__TASK DIRECTIONS__
Using the records that follow, copy every line containing the word "RatHistoryClassifier".

#####

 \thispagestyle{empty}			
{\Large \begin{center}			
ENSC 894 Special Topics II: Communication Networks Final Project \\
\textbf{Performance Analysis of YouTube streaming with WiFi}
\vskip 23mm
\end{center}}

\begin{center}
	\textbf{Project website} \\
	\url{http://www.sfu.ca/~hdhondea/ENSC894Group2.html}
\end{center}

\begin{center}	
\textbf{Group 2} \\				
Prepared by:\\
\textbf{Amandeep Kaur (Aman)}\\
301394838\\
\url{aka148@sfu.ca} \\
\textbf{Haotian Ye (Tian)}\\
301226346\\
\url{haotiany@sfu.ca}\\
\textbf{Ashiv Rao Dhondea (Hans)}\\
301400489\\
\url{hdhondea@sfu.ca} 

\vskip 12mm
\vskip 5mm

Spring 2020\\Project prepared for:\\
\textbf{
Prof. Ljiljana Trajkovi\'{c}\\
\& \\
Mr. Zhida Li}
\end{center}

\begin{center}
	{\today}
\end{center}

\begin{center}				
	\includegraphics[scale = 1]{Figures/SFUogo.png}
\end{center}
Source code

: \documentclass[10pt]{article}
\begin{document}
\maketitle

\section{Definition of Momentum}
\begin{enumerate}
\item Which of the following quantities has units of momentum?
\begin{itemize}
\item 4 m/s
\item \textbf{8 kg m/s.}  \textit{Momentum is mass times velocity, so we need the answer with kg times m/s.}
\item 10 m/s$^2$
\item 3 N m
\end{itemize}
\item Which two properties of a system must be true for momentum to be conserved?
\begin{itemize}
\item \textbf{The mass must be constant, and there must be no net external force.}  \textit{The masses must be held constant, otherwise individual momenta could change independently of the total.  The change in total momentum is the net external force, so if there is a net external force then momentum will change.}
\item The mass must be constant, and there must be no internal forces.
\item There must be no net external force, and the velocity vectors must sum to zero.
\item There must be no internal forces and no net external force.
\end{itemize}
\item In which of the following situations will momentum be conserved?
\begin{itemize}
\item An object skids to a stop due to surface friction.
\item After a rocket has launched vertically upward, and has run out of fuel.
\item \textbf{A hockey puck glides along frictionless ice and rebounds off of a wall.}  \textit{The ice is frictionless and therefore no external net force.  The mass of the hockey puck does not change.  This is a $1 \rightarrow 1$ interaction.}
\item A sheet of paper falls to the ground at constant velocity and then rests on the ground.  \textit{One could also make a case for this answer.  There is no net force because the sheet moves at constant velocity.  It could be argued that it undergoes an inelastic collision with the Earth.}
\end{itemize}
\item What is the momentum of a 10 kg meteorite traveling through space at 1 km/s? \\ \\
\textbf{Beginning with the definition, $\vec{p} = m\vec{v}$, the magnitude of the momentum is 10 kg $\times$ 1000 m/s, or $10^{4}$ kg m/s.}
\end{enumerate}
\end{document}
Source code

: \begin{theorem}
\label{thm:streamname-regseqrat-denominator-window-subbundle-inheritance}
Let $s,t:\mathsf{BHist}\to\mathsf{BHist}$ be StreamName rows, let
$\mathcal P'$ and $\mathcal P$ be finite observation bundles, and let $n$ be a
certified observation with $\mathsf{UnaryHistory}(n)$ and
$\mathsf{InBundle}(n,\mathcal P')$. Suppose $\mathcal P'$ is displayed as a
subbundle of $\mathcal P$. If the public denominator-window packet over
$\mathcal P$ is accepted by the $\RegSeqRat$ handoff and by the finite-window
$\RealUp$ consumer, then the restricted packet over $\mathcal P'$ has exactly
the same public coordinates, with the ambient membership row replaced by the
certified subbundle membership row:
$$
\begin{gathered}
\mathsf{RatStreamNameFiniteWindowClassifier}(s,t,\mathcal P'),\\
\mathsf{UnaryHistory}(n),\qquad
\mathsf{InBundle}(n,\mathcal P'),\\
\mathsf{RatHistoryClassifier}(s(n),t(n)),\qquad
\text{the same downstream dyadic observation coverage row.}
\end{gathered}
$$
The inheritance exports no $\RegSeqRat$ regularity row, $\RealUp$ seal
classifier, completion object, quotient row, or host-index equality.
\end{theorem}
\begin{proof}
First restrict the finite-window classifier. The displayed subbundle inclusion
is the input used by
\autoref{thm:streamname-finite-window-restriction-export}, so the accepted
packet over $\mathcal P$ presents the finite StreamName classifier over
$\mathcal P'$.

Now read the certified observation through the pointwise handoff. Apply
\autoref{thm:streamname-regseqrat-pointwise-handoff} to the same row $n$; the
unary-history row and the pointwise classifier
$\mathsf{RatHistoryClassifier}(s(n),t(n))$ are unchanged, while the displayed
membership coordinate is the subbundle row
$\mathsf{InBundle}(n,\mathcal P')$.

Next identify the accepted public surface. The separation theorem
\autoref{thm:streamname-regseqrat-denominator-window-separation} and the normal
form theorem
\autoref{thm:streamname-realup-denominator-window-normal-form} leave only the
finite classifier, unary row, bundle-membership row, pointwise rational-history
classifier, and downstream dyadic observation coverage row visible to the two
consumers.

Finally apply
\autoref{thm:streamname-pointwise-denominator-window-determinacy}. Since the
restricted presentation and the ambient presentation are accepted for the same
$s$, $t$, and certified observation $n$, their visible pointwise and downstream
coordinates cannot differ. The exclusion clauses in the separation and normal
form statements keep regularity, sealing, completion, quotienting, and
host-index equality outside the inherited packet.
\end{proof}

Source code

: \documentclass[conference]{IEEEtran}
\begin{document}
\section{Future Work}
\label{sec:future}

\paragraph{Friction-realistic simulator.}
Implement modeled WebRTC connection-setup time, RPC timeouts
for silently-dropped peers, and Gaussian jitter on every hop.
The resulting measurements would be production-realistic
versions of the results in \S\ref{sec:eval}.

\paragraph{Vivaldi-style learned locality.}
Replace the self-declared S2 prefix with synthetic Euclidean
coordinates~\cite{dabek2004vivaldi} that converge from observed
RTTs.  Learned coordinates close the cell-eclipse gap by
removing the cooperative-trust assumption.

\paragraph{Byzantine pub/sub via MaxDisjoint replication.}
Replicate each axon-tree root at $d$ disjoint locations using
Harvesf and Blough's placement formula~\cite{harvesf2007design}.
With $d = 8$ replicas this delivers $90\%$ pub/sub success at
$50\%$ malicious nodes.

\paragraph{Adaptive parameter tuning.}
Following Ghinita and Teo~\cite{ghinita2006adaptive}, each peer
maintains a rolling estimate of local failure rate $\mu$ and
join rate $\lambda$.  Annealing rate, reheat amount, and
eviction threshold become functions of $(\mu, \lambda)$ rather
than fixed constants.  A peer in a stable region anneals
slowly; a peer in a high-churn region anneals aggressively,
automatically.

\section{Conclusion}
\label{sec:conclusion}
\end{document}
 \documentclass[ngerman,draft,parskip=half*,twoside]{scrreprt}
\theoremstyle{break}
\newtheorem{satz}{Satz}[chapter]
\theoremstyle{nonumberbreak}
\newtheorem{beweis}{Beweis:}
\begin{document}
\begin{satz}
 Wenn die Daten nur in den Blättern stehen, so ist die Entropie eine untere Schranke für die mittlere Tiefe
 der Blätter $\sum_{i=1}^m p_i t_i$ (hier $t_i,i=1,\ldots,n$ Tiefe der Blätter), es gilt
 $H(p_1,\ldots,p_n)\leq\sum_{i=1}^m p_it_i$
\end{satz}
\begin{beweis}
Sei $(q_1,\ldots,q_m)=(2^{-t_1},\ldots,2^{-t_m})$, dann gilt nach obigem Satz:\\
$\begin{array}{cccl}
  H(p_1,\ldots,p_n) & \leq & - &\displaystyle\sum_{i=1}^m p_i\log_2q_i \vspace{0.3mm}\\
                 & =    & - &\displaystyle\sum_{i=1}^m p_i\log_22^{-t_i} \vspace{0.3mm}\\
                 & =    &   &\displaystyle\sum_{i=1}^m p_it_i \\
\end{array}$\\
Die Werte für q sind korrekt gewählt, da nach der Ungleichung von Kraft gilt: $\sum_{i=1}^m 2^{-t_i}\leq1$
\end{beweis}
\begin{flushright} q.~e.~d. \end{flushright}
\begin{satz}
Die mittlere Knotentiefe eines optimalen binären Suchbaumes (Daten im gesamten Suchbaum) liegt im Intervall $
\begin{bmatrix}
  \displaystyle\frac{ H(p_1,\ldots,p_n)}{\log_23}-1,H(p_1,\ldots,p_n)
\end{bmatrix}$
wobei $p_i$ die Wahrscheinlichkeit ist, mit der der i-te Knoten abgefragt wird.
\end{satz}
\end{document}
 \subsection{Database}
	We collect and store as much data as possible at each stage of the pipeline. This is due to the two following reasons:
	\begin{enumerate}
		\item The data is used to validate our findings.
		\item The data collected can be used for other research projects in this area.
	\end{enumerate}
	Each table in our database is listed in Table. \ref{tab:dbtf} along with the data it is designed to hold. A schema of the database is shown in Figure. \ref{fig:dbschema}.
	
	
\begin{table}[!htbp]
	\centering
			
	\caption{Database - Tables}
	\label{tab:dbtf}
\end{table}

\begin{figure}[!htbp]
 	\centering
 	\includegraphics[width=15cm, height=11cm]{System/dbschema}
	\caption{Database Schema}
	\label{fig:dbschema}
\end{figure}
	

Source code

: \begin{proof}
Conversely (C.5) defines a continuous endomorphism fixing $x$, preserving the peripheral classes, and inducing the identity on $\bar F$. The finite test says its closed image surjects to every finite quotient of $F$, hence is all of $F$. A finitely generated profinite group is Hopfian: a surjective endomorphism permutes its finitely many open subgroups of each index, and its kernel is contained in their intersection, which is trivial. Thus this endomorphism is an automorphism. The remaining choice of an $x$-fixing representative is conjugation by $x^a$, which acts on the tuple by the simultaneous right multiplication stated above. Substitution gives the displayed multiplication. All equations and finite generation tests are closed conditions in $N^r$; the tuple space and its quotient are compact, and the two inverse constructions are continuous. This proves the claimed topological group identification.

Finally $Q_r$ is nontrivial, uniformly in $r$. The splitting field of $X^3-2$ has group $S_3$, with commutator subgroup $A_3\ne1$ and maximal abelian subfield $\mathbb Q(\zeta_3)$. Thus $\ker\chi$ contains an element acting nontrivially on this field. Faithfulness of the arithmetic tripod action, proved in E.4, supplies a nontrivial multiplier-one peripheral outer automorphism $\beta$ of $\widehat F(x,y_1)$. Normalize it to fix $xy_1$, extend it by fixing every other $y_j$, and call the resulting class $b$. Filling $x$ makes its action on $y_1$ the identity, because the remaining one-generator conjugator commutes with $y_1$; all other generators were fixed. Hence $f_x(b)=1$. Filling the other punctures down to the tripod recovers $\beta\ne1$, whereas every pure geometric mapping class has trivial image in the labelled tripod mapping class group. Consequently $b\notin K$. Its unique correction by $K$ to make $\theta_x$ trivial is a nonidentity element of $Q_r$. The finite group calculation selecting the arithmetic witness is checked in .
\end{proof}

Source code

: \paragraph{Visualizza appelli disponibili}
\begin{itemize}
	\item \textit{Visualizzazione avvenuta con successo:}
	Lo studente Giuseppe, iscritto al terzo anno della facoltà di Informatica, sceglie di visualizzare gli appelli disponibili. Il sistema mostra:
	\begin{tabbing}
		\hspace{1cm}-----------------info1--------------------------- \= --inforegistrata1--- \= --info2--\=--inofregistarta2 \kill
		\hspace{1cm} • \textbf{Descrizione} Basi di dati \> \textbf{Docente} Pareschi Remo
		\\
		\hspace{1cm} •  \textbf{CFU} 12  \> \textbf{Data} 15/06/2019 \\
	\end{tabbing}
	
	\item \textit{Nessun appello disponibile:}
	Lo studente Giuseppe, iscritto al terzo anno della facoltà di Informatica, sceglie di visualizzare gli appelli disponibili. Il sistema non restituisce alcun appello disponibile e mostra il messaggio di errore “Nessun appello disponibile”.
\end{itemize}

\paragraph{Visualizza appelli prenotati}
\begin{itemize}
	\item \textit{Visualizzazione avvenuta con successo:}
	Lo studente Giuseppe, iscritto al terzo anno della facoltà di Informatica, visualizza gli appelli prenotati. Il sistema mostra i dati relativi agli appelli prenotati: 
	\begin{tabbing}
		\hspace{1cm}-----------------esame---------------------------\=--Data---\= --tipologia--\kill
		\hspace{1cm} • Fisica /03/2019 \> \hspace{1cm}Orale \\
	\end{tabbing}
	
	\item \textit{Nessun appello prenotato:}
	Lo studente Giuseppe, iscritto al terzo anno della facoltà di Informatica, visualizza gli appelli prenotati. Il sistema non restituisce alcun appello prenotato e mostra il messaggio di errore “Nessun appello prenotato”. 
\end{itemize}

#####

__RESPONSE FOR THIS EXERCISE__
\mathsf{RatHistoryClassifier}(s(n),t(n)),\qquad
$\mathsf{RatHistoryClassifier}(s(n),t(n))$ are unchanged, while the displayed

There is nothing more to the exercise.